(Stored items)
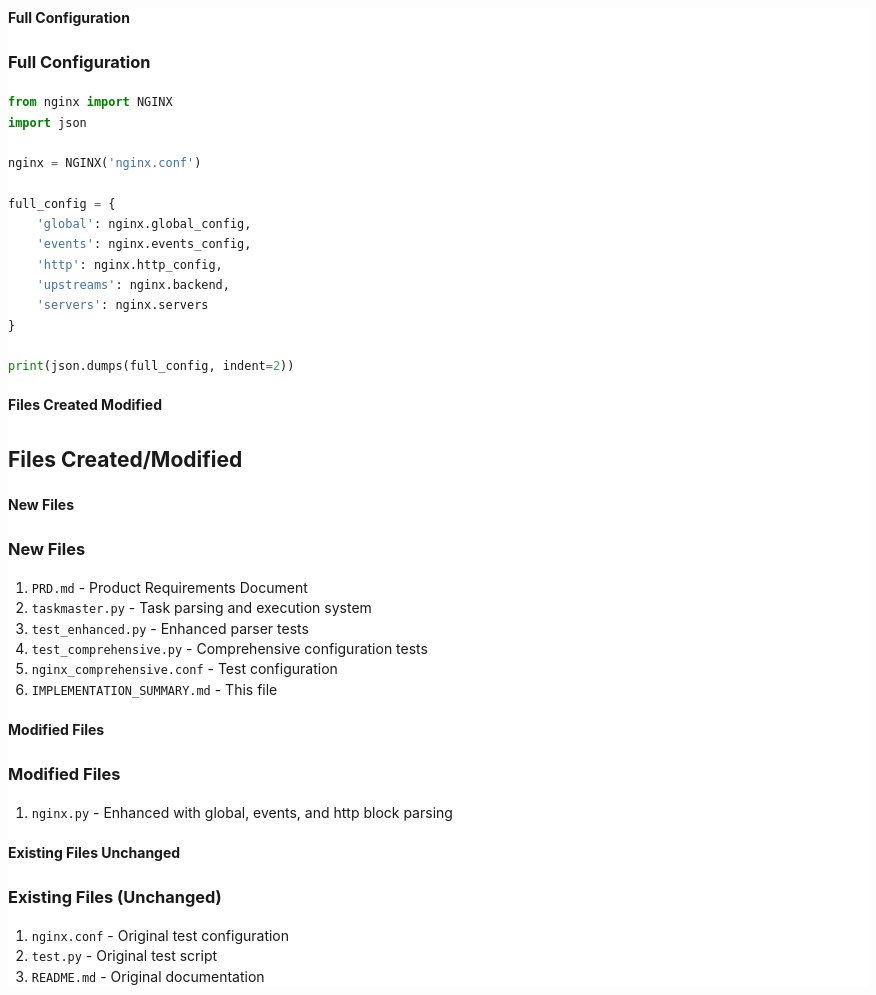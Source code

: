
 ```python
```


#### Full Configuration

### Full Configuration
```python
from nginx import NGINX
import json

nginx = NGINX('nginx.conf')

full_config = {
    'global': nginx.global_config,
    'events': nginx.events_config,
    'http': nginx.http_config,
    'upstreams': nginx.backend,
    'servers': nginx.servers
}

print(json.dumps(full_config, indent=2))
```


#### Files Created Modified

## Files Created/Modified


#### New Files

### New Files
1. `PRD.md` - Product Requirements Document
2. `taskmaster.py` - Task parsing and execution system
3. `test_enhanced.py` - Enhanced parser tests
4. `test_comprehensive.py` - Comprehensive configuration tests
5. `nginx_comprehensive.conf` - Test configuration
6. `IMPLEMENTATION_SUMMARY.md` - This file


#### Modified Files

### Modified Files
1. `nginx.py` - Enhanced with global, events, and http block parsing


#### Existing Files Unchanged 

### Existing Files (Unchanged)
1. `nginx.conf` - Original test configuration
2. `test.py` - Original test script
3. `README.md` - Original documentation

- _About this task_
Every line from the one containing "Original test script" through the last line of the entries must be written out verbatim, and no other line.

- _Exercise solution_
2. `test.py` - Original test script
3. `README.md` - Original documentation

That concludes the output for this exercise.